Your goal:
Each entry below must appear in the output exactly as written.

..........

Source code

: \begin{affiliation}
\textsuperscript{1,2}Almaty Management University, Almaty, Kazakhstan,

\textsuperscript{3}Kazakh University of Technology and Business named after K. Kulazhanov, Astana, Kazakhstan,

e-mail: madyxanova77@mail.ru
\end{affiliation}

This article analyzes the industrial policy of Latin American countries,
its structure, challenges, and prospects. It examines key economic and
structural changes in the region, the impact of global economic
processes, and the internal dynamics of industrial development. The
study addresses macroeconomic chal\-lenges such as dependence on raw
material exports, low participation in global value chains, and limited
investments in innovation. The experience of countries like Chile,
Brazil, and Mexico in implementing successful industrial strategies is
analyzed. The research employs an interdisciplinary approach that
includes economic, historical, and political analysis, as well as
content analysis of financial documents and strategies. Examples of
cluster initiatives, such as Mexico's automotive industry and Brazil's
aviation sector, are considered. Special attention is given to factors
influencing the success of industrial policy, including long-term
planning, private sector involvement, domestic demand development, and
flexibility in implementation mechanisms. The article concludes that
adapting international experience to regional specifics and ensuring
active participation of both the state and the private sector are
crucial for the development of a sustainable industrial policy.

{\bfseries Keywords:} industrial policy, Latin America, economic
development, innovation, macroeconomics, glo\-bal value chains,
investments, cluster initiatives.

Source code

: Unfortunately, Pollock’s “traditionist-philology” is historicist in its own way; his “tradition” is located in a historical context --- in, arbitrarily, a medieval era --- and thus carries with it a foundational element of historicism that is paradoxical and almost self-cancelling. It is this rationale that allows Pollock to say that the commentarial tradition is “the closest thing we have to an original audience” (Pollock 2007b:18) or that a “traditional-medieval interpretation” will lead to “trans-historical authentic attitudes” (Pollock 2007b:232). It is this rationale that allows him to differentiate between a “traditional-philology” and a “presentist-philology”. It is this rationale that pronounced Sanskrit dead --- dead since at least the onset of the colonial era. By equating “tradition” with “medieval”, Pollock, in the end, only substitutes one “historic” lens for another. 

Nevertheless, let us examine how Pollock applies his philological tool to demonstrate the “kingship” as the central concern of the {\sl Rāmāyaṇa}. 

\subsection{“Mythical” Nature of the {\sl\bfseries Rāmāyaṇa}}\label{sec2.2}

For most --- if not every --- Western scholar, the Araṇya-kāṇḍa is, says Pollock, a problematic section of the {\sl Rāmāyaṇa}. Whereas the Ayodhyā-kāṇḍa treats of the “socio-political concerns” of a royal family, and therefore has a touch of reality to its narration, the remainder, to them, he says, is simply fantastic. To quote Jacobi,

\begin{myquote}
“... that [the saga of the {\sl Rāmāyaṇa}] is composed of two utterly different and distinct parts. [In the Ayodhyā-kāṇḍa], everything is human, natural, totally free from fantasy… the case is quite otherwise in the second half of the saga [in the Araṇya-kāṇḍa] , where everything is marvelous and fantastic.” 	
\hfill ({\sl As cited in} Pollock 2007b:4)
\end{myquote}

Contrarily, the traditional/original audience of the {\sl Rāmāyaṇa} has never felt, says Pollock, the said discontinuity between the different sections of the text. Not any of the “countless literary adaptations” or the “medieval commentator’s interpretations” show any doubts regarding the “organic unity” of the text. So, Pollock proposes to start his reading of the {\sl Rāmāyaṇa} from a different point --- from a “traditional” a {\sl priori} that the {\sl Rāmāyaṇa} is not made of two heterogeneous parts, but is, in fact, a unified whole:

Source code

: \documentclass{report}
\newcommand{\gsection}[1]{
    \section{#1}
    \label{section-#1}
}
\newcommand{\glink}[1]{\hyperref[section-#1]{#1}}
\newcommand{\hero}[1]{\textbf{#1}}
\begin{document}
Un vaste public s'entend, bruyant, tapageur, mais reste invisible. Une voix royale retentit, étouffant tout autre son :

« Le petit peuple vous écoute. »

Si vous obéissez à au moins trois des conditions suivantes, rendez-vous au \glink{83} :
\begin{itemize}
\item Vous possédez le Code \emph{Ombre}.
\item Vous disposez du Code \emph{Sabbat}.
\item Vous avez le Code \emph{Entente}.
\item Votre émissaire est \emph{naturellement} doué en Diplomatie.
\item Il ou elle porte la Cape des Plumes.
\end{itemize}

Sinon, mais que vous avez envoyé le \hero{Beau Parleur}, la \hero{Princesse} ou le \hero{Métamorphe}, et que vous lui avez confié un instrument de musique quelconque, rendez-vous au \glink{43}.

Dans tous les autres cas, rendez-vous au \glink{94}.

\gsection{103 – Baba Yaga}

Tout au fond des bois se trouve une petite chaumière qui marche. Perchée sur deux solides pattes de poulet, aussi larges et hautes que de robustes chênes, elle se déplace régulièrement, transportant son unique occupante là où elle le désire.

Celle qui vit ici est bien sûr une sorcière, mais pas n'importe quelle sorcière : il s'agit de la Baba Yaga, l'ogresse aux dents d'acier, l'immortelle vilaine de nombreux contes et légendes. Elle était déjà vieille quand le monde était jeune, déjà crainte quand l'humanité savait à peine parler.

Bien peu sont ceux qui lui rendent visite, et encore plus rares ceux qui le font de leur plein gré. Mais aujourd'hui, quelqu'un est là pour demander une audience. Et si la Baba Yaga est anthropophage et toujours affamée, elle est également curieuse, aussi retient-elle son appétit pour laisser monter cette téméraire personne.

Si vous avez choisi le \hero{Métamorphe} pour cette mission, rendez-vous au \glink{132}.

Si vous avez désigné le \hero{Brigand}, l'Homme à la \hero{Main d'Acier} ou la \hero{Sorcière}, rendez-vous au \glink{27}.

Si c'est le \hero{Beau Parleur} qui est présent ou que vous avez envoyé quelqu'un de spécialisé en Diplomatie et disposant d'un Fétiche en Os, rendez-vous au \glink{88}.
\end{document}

..........

Result below:
Source code

: \begin{affiliation}
\textsuperscript{1,2}Almaty Management University, Almaty, Kazakhstan,

\textsuperscript{3}Kazakh University of Technology and Business named after K. Kulazhanov, Astana, Kazakhstan,

e-mail: madyxanova77@mail.ru
\end{affiliation}

This article analyzes the industrial policy of Latin American countries,
its structure, challenges, and prospects. It examines key economic and
structural changes in the region, the impact of global economic
processes, and the internal dynamics of industrial development. The
study addresses macroeconomic chal\-lenges such as dependence on raw
material exports, low participation in global value chains, and limited
investments in innovation. The experience of countries like Chile,
Brazil, and Mexico in implementing successful industrial strategies is
analyzed. The research employs an interdisciplinary approach that
includes economic, historical, and political analysis, as well as
content analysis of financial documents and strategies. Examples of
cluster initiatives, such as Mexico's automotive industry and Brazil's
aviation sector, are considered. Special attention is given to factors
influencing the success of industrial policy, including long-term
planning, private sector involvement, domestic demand development, and
flexibility in implementation mechanisms. The article concludes that
adapting international experience to regional specifics and ensuring
active participation of both the state and the private sector are
crucial for the development of a sustainable industrial policy.

{\bfseries Keywords:} industrial policy, Latin America, economic
development, innovation, macroeconomics, glo\-bal value chains,
investments, cluster initiatives.

Source code

: Unfortunately, Pollock’s “traditionist-philology” is historicist in its own way; his “tradition” is located in a historical context --- in, arbitrarily, a medieval era --- and thus carries with it a foundational element of historicism that is paradoxical and almost self-cancelling. It is this rationale that allows Pollock to say that the commentarial tradition is “the closest thing we have to an original audience” (Pollock 2007b:18) or that a “traditional-medieval interpretation” will lead to “trans-historical authentic attitudes” (Pollock 2007b:232). It is this rationale that allows him to differentiate between a “traditional-philology” and a “presentist-philology”. It is this rationale that pronounced Sanskrit dead --- dead since at least the onset of the colonial era. By equating “tradition” with “medieval”, Pollock, in the end, only substitutes one “historic” lens for another. 

Nevertheless, let us examine how Pollock applies his philological tool to demonstrate the “kingship” as the central concern of the {\sl Rāmāyaṇa}. 

\subsection{“Mythical” Nature of the {\sl\bfseries Rāmāyaṇa}}\label{sec2.2}

For most --- if not every --- Western scholar, the Araṇya-kāṇḍa is, says Pollock, a problematic section of the {\sl Rāmāyaṇa}. Whereas the Ayodhyā-kāṇḍa treats of the “socio-political concerns” of a royal family, and therefore has a touch of reality to its narration, the remainder, to them, he says, is simply fantastic. To quote Jacobi,

\begin{myquote}
“... that [the saga of the {\sl Rāmāyaṇa}] is composed of two utterly different and distinct parts. [In the Ayodhyā-kāṇḍa], everything is human, natural, totally free from fantasy… the case is quite otherwise in the second half of the saga [in the Araṇya-kāṇḍa] , where everything is marvelous and fantastic.” 	
\hfill ({\sl As cited in} Pollock 2007b:4)
\end{myquote}

Contrarily, the traditional/original audience of the {\sl Rāmāyaṇa} has never felt, says Pollock, the said discontinuity between the different sections of the text. Not any of the “countless literary adaptations” or the “medieval commentator’s interpretations” show any doubts regarding the “organic unity” of the text. So, Pollock proposes to start his reading of the {\sl Rāmāyaṇa} from a different point --- from a “traditional” a {\sl priori} that the {\sl Rāmāyaṇa} is not made of two heterogeneous parts, but is, in fact, a unified whole:

Source code

: \documentclass{report}
\newcommand{\gsection}[1]{
    \section{#1}
    \label{section-#1}
}
\newcommand{\glink}[1]{\hyperref[section-#1]{#1}}
\newcommand{\hero}[1]{\textbf{#1}}
\begin{document}
Un vaste public s'entend, bruyant, tapageur, mais reste invisible. Une voix royale retentit, étouffant tout autre son :

« Le petit peuple vous écoute. »

Si vous obéissez à au moins trois des conditions suivantes, rendez-vous au \glink{83} :
\begin{itemize}
\item Vous possédez le Code \emph{Ombre}.
\item Vous disposez du Code \emph{Sabbat}.
\item Vous avez le Code \emph{Entente}.
\item Votre émissaire est \emph{naturellement} doué en Diplomatie.
\item Il ou elle porte la Cape des Plumes.
\end{itemize}

Sinon, mais que vous avez envoyé le \hero{Beau Parleur}, la \hero{Princesse} ou le \hero{Métamorphe}, et que vous lui avez confié un instrument de musique quelconque, rendez-vous au \glink{43}.

Dans tous les autres cas, rendez-vous au \glink{94}.

\gsection{103 – Baba Yaga}

Tout au fond des bois se trouve une petite chaumière qui marche. Perchée sur deux solides pattes de poulet, aussi larges et hautes que de robustes chênes, elle se déplace régulièrement, transportant son unique occupante là où elle le désire.

Celle qui vit ici est bien sûr une sorcière, mais pas n'importe quelle sorcière : il s'agit de la Baba Yaga, l'ogresse aux dents d'acier, l'immortelle vilaine de nombreux contes et légendes. Elle était déjà vieille quand le monde était jeune, déjà crainte quand l'humanité savait à peine parler.

Bien peu sont ceux qui lui rendent visite, et encore plus rares ceux qui le font de leur plein gré. Mais aujourd'hui, quelqu'un est là pour demander une audience. Et si la Baba Yaga est anthropophage et toujours affamée, elle est également curieuse, aussi retient-elle son appétit pour laisser monter cette téméraire personne.

Si vous avez choisi le \hero{Métamorphe} pour cette mission, rendez-vous au \glink{132}.

Si vous avez désigné le \hero{Brigand}, l'Homme à la \hero{Main d'Acier} ou la \hero{Sorcière}, rendez-vous au \glink{27}.

Si c'est le \hero{Beau Parleur} qui est présent ou que vous avez envoyé quelqu'un de spécialisé en Diplomatie et disposant d'un Fétiche en Os, rendez-vous au \glink{88}.
\end{document}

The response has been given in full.